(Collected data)

----------------------------------------

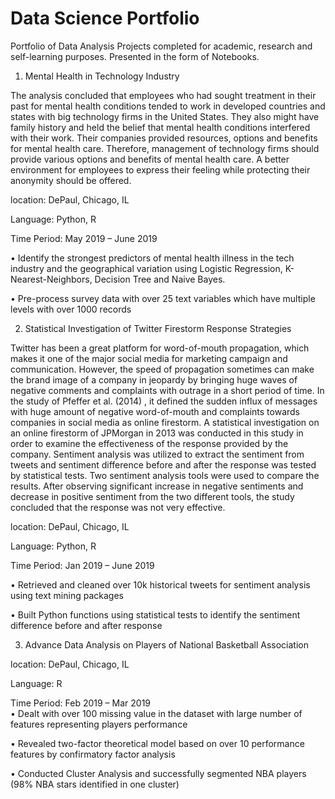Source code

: # Data Science Portfolio
Portfolio of Data Analysis Projects completed for academic, research and self-learning purposes. Presented in the form of Notebooks.

1. 	Mental Health in Technology Industry

The analysis concluded that employees who had sought treatment in their past for mental health conditions tended to work in developed countries and states with big technology firms in the United States. They also might have family history and held the belief that mental health conditions interfered with their work. Their companies provided resources, options and benefits for mental health care. Therefore, management of technology firms should provide various options and benefits of mental health care. A better environment for employees to express their feeling while protecting their anonymity should be offered. 

location: DePaul, Chicago, IL

Language: Python, R 

Time Period: May 2019 – June 2019
	
•	Identify the strongest predictors of mental health illness in the tech industry and the geographical variation using Logistic Regression, K-Nearest-Neighbors, Decision Tree and Naive Bayes. 

•	Pre-process survey data with over 25 text variables which have multiple levels with over 1000 records


2. Statistical Investigation of Twitter Firestorm Response Strategies  

Twitter has been a great platform for word-of-mouth propagation, which makes it one of the major social media for marketing campaign and communication. However, the speed of propagation sometimes can make the brand image of a company in jeopardy by bringing huge waves of negative comments and complaints with outrage in a short period of time. In the study of Pfeffer et al. (2014) , it defined the sudden influx of messages with huge amount of negative word-of-mouth and complaints towards companies in social media as online firestorm. A statistical investigation on an online firestorm of JPMorgan in 2013 was conducted in this study in order to examine the effectiveness of the response provided by the company.  Sentiment analysis was utilized to extract the sentiment from tweets and sentiment difference before and after the response was tested by statistical tests. Two sentiment analysis tools were used to compare the results. After observing significant increase in negative sentiments and decrease in positive sentiment from the two different tools, the study concluded that the response was not very effective.
	
location: DePaul, Chicago, IL

Language: Python, R         

Time Period: Jan 2019 – June 2019

•	Retrieved and cleaned over 10k historical tweets for sentiment analysis using text mining packages

•	Built Python functions using statistical tests to identify the sentiment difference before and after response

3. Advance Data Analysis on Players of National Basketball Association                                                        

location: DePaul, Chicago, IL

Language: R         

Time Period: Feb 2019 – Mar 2019                                                                                                                                                                                              
•	Dealt with over 100 missing value in the dataset with large number of features representing players performance

•	Revealed two-factor theoretical model based on over 10 performance features by confirmatory factor analysis

•	Conducted Cluster Analysis and successfully segmented NBA players (98% NBA stars identified in one cluster)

----------------------------------------

→ **PROMPT**:
Where does the word "Language" occur in the records? Return every line that holds it.

→ **RESULT BELOW**:
Language: Python, R 
Language: Python, R         
Language: R         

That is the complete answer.